Personal information
- Born: 24 September 1994 (age 31) Abreus, Cuba

Sport
- Country: Cuba
- Sport: Weightlifting
- Weight class: 89 kg

Medal record
Men's weightlifting
Representing Cuba
Pan American Games
| Bronze medal – third place | 2023 Santiago | 89 kg |
Pan American Championships
| Silver medal – second place | 2016 Cartagena | 85 kg |
| Silver medal – second place | 2020 Santo Domingo | 89 kg |
| Silver medal – second place | 2023 Bariloche | 89 kg |
| Bronze medal – third place | 2018 Santo Domingo | 85 kg |
| Bronze medal – third place | 2024 Caracas | 89 kg |
IWF World Cup
| Gold medal – first place | 2020 Rome | 89 kg |

= Olfides Sáez =

Cuban weightlifter (born 1994)

Olfides Sáez Vera (born 24 September 1994) is a Cuban weightlifter. In 2020, he won the gold medal in the men's 89 kg event at the Roma 2020 World Cup in Rome, Italy. He is also a five-time medalist at the Pan American Weightlifting Championships.

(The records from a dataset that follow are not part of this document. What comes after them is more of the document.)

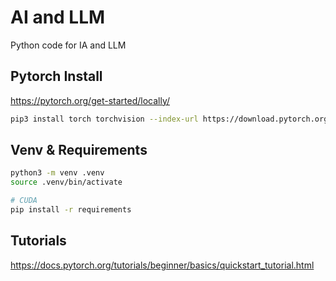 # AI and LLM
Python code for IA and LLM

## Pytorch Install

https://pytorch.org/get-started/locally/

```bash
pip3 install torch torchvision --index-url https://download.pytorch.org/whl/cpu
```

## Venv & Requirements

```bash
python3 -m venv .venv
source .venv/bin/activate

# CUDA
pip install -r requirements
```


## Tutorials
https://docs.pytorch.org/tutorials/beginner/basics/quickstart_tutorial.html
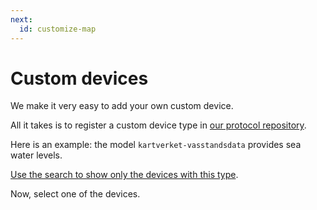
 ```yaml
---
next:
  id: customize-map
---
```


# Custom devices

We make it very easy to add your own custom device.

All it takes is to register a custom device type in
[our protocol repository](https://github.com/hello-nrfcloud/proto-map/tree/saga/models).

Here is an example: the model `kartverket-vasstandsdata` provides sea water
levels.

[Use the search to show only the devices with this type](#search!s:model:kartverket-vasstandsdata).

Now, select one of the devices.

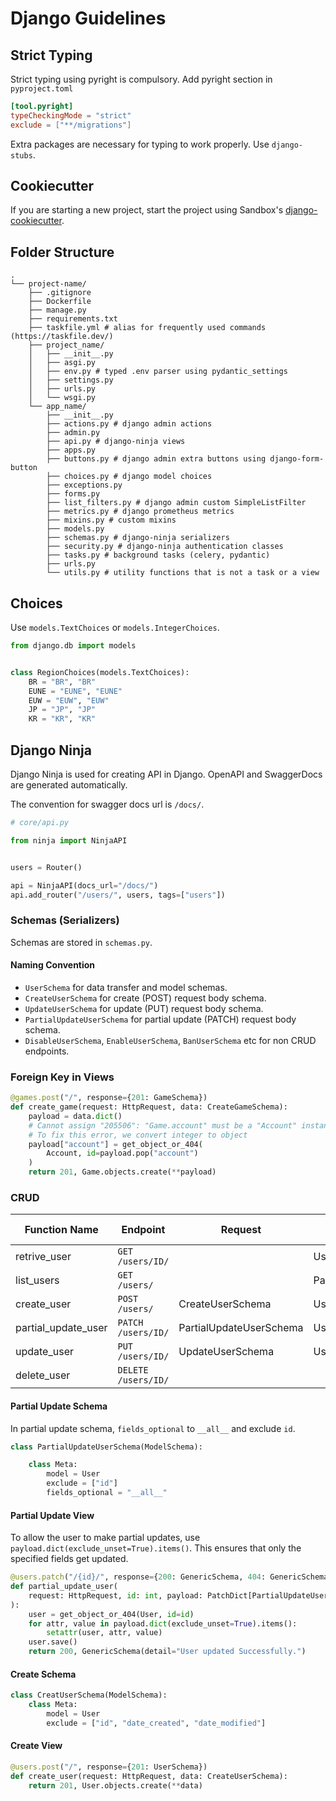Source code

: # Django Guidelines

## Strict Typing

Strict typing using pyright is compulsory. Add pyright section in `pyproject.toml`

```toml
[tool.pyright]
typeCheckingMode = "strict"
exclude = ["**/migrations"]
```

Extra packages are necessary for typing to work properly. Use `django-stubs`.

## Cookiecutter

If you are starting a new project, start the project using Sandbox's [django-cookiecutter](https://github.com/sandbox-pokhara/django-cookiecutter).

## Folder Structure

```
.
└── project-name/
    ├── .gitignore
    ├── Dockerfile
    ├── manage.py
    ├── requirements.txt
    ├── taskfile.yml # alias for frequently used commands (https://taskfile.dev/)
    ├── project_name/
    │   ├── __init__.py
    │   ├── asgi.py
    │   ├── env.py # typed .env parser using pydantic_settings
    │   ├── settings.py
    │   ├── urls.py
    │   └── wsgi.py
    └── app_name/
        ├── __init__.py
        ├── actions.py # django admin actions
        ├── admin.py
        ├── api.py # django-ninja views
        ├── apps.py
        ├── buttons.py # django admin extra buttons using django-form-button
        ├── choices.py # django model choices
        ├── exceptions.py
        ├── forms.py
        ├── list_filters.py # django admin custom SimpleListFilter
        ├── metrics.py # django prometheus metrics
        ├── mixins.py # custom mixins
        ├── models.py
        ├── schemas.py # django-ninja serializers
        ├── security.py # django-ninja authentication classes
        ├── tasks.py # background tasks (celery, pydantic)
        ├── urls.py
        └── utils.py # utility functions that is not a task or a view
```

## Choices

Use `models.TextChoices` or `models.IntegerChoices`.

```py
from django.db import models


class RegionChoices(models.TextChoices):
    BR = "BR", "BR"
    EUNE = "EUNE", "EUNE"
    EUW = "EUW", "EUW"
    JP = "JP", "JP"
    KR = "KR", "KR"
```

## Django Ninja

Django Ninja is used for creating API in Django. OpenAPI and SwaggerDocs are generated automatically.

The convention for swagger docs url is `/docs/`.

```py
# core/api.py

from ninja import NinjaAPI


users = Router()

api = NinjaAPI(docs_url="/docs/")
api.add_router("/users/", users, tags=["users"])
```

### Schemas (Serializers)

Schemas are stored in `schemas.py`.

#### Naming Convention

- `UserSchema` for data transfer and model schemas.
- `CreateUserSchema` for create (POST) request body schema.
- `UpdateUserSchema` for update (PUT) request body schema.
- `PartialUpdateUserSchema` for partial update (PATCH) request body schema.
- `DisableUserSchema`, `EnableUserSchema`, `BanUserSchema` etc for non CRUD endpoints.

### Foreign Key in Views

```py
@games.post("/", response={201: GameSchema})
def create_game(request: HttpRequest, data: CreateGameSchema):
    payload = data.dict()
    # Cannot assign "205506": "Game.account" must be a "Account" instance.
    # To fix this error, we convert integer to object
    payload["account"] = get_object_or_404(
        Account, id=payload.pop("account")
    )
    return 201, Game.objects.create(**payload)
```

### CRUD

| Function Name       | Endpoint            | Request                 | Response            | Status Code |
| ------------------- | ------------------- | ----------------------- | ------------------- | ----------- |
| retrive_user        | `GET /users/ID/`    |                         | UserSchema          | 200         |
| list_users          | `GET /users/`       |                         | PaginatedUserSchema | 200         |
| create_user         | `POST /users/`      | CreateUserSchema        | UserSchema          | 201         |
| partial_update_user | `PATCH /users/ID/`  | PartialUpdateUserSchema | UserSchema          | 200         |
| update_user         | `PUT /users/ID/`    | UpdateUserSchema        | UserSchema          | 200         |
| delete_user         | `DELETE /users/ID/` |                         |                     | 204         |

#### Partial Update Schema

In partial update schema, `fields_optional` to `__all__` and exclude `id`.

```py
class PartialUpdateUserSchema(ModelSchema):

    class Meta:
        model = User
        exclude = ["id"]
        fields_optional = "__all__"
```

#### Partial Update View

To allow the user to make partial updates, use `payload.dict(exclude_unset=True).items()`. This ensures that only the specified fields get updated.

```py
@users.patch("/{id}/", response={200: GenericSchema, 404: GenericSchema})
def partial_update_user(
    request: HttpRequest, id: int, payload: PatchDict[PartialUpdateUserSchema]
):
    user = get_object_or_404(User, id=id)
    for attr, value in payload.dict(exclude_unset=True).items():
        setattr(user, attr, value)
    user.save()
    return 200, GenericSchema(detail="User updated Successfully.")
```

#### Create Schema

```py
class CreatUserSchema(ModelSchema):
    class Meta:
        model = User
        exclude = ["id", "date_created", "date_modified"]
```

#### Create View

```py
@users.post("/", response={201: UserSchema})
def create_user(request: HttpRequest, data: CreateUserSchema):
    return 201, User.objects.create(**data)
```
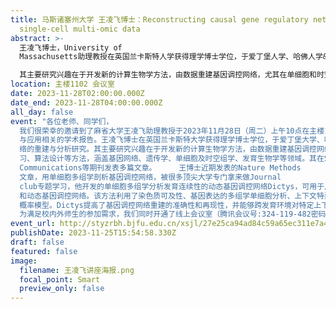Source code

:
 ```yaml
---
title: 马斯诸塞州大学 王凌飞博士：Reconstructing causal gene regulatory networks from
  single-cell multi-omic data
abstract: >-
  王凌飞博士，University of
  Massachusetts助理教授在英国兰卡斯特人学获得理学博士学位，于爱丁堡人学、哈佛人学&MIT博德研究所、哈佛大学医学院完成博士后研究，进行基因调控网络的重建与分析。

  其主要研究兴趣在于开发新的计算生物学方法，由数据重建基因调控网络，尤其在单细胞和时空多组学领域。他的研究基于因果推断、统计推断、机器学习、算法设计等方法，涵盖基因网终、遗传学、单细胞及时空组学、发育生物学等领域。其在Science、Nature Methods、Nature Communications等期刊发表多篇文章。
location: 主楼1102 会议室
date: 2023-11-28T02:00:00.000Z
date_end: 2023-11-28T04:00:00.000Z
all_day: false
event: "各位老师、同学们，
  我们很荣幸的邀请到了麻省大学王凌飞助理教授于2023年11月28日（周二）上午10点在主楼1102为广大师生做关于单细胞多组学技术及方法在生命科学中的研发\
  与应用相关的学术报告。王凌飞博士在英国兰卡斯特大学获得理学博士学位，于爱丁堡大学、哈佛大学&MIT博德研究所、哈佛大学医学院完成博士后研究，进行基因调控网\
  络的重建与分析研究。其主要研究兴趣在于开发新的计算生物学方法，由数据重建基因调控网络，尤其在单细胞和时空多组学领域。他的研究基于因果推断、统计推断、机器学\
  习、算法设计等方法，涵盖基因网络、遗传学、单细胞及时空组学、发育生物学等领域。其在Science、Nature Methods、Nature
  Communications等期刊发表多篇文章。     王博士近期发表的Nature Methods
  文章，用单细胞多组学剖析基因调控网络，被很多顶尖大学专门拿来做Journal
  club专题学习，他开发的单细胞多组学分析发育连续性的动态基因调控网络Dictys，可用于从单细胞转录组和染色质可及性数据中重建、分析和可视化上下文特异性\
  和动态基因调控网络。该方法利用了染色质可及性、基因表达的多组学单细胞分析、上下文特异性转录因子(TF)足迹、随机过程网络和scRNA-seq读取计数的高效\
  概率模型。Dictys提高了基因调控网络重建的准确性和再现性，并能够跨发育环境对特定上下文和动态基因调控网络进行推断和比较分析。
  为满足校内外师生的参加需求，我们同时开通了线上会议室（腾讯会议号:324-119-482密码: 202311)。欢迎转发与参加。"
event_url: http://styzrbh.bjfu.edu.cn/xsjl/27e25ca94ad84c59a65ec311e7a4eea0.html
publishDate: 2023-11-25T15:54:58.330Z
draft: false
featured: false
image:
  filename: 王凌飞讲座海报.png
  focal_point: Smart
  preview_only: false
---
```

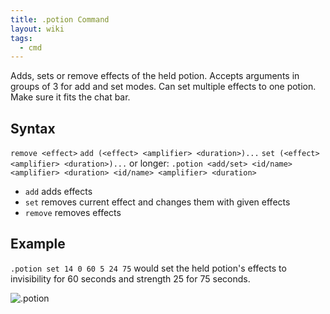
 ```yaml
---
title: .potion Command
layout: wiki
tags:
  - cmd
---
```

Adds, sets or remove effects of the held potion. Accepts arguments in groups of 3 for add and set modes. Can set multiple effects to one potion. Make sure it fits the chat bar.

## Syntax

`remove <effect>`
`add (<effect> <amplifier> <duration>)...`
`set (<effect> <amplifier> <duration>)...`
or longer:
`.potion <add/set> <id/name> <amplifier> <duration> <id/name> <amplifier> <duration>`

- `add` adds effects
- `set` removes current effect and changes them with given effects
- `remove` removes effects

## Example
`.potion set 14 0 60 5 24 75` would set the held potion's effects to invisibility for 60 seconds and strength 25 for 75 seconds.

![.potion](https://cloud.githubusercontent.com/assets/11584045/8901300/74b61982-3450-11e5-9f3a-0a69402c380c.jpg)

Sáez represented Cuba at the 2020 Summer Olympics in Tokyo, Japan. He finished in 9th place in the men's 96 kg event.

He won the silver medal in the men's 89 kg event at the 2023 Pan American Weightlifting Championships held in Bariloche, Argentina. In 2024, he won the bronze medal in his event at the Pan American Weightlifting Championships held in Caracas, Venezuela.